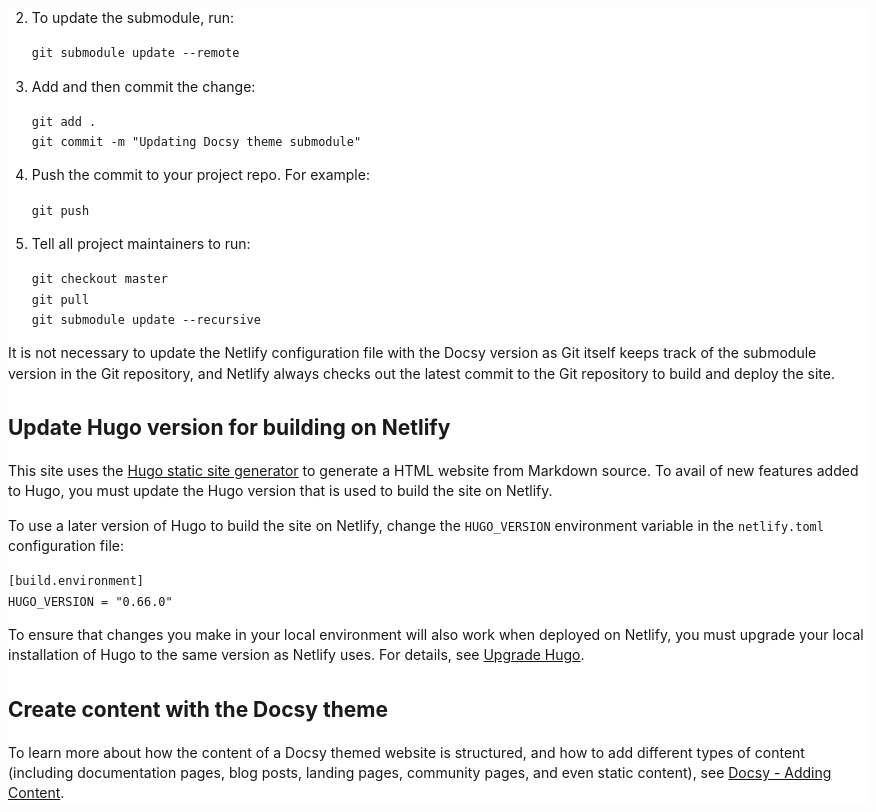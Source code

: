 2. To update the submodule, run:

    ```
    git submodule update --remote
    ```

3. Add and then commit the change:

    ```
    git add .
    git commit -m "Updating Docsy theme submodule"
    ```

4. Push the commit to your project repo. For example:

    ```
    git push
    ```

5. Tell all project maintainers to run:

    ```
    git checkout master
    git pull
    git submodule update --recursive
    ```

It is not necessary to update the Netlify configuration file with the Docsy version as Git itself keeps track of the submodule version in the Git repository, and Netlify always checks out the latest commit to the Git repository to build and deploy the site.

## Update Hugo version for building on Netlify

This site uses the [Hugo static site generator](https://gohugo.io/) to generate a HTML website from Markdown source. To avail of new features added to Hugo, you must update the Hugo version that is used to build the site on Netlify.

To use a later version of Hugo to build the site on Netlify, change the `HUGO_VERSION` environment variable in the `netlify.toml` configuration file:

```
[build.environment]
HUGO_VERSION = "0.66.0"
```

To ensure that changes you make in your local environment will also work when deployed on Netlify, you must upgrade your local installation of Hugo to the same version as Netlify uses. For details, see [Upgrade Hugo](/docs/contribution_guidelines/setup_work_locally/#upgrade-hugo).

## Create content with the Docsy theme

To learn more about how the content of a Docsy themed website is structured, and how to add different types of content (including documentation pages, blog posts, landing pages, community pages, and even static content), see [Docsy - Adding Content](https://www.docsy.dev/docs/adding-content/content/).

_ _ _ _

**Problem:** Repeat every record exactly, but not the pictures.

**Result:**
Source code

: 2. To update the submodule, run:

    ```
    git submodule update --remote
    ```

3. Add and then commit the change:

    ```
    git add .
    git commit -m "Updating Docsy theme submodule"
    ```

4. Push the commit to your project repo. For example:

    ```
    git push
    ```

5. Tell all project maintainers to run:

    ```
    git checkout master
    git pull
    git submodule update --recursive
    ```

It is not necessary to update the Netlify configuration file with the Docsy version as Git itself keeps track of the submodule version in the Git repository, and Netlify always checks out the latest commit to the Git repository to build and deploy the site.

## Update Hugo version for building on Netlify

This site uses the [Hugo static site generator](https://gohugo.io/) to generate a HTML website from Markdown source. To avail of new features added to Hugo, you must update the Hugo version that is used to build the site on Netlify.

To use a later version of Hugo to build the site on Netlify, change the `HUGO_VERSION` environment variable in the `netlify.toml` configuration file:

```
[build.environment]
HUGO_VERSION = "0.66.0"
```

To ensure that changes you make in your local environment will also work when deployed on Netlify, you must upgrade your local installation of Hugo to the same version as Netlify uses. For details, see [Upgrade Hugo](/docs/contribution_guidelines/setup_work_locally/#upgrade-hugo).

## Create content with the Docsy theme

To learn more about how the content of a Docsy themed website is structured, and how to add different types of content (including documentation pages, blog posts, landing pages, community pages, and even static content), see [Docsy - Adding Content](https://www.docsy.dev/docs/adding-content/content/).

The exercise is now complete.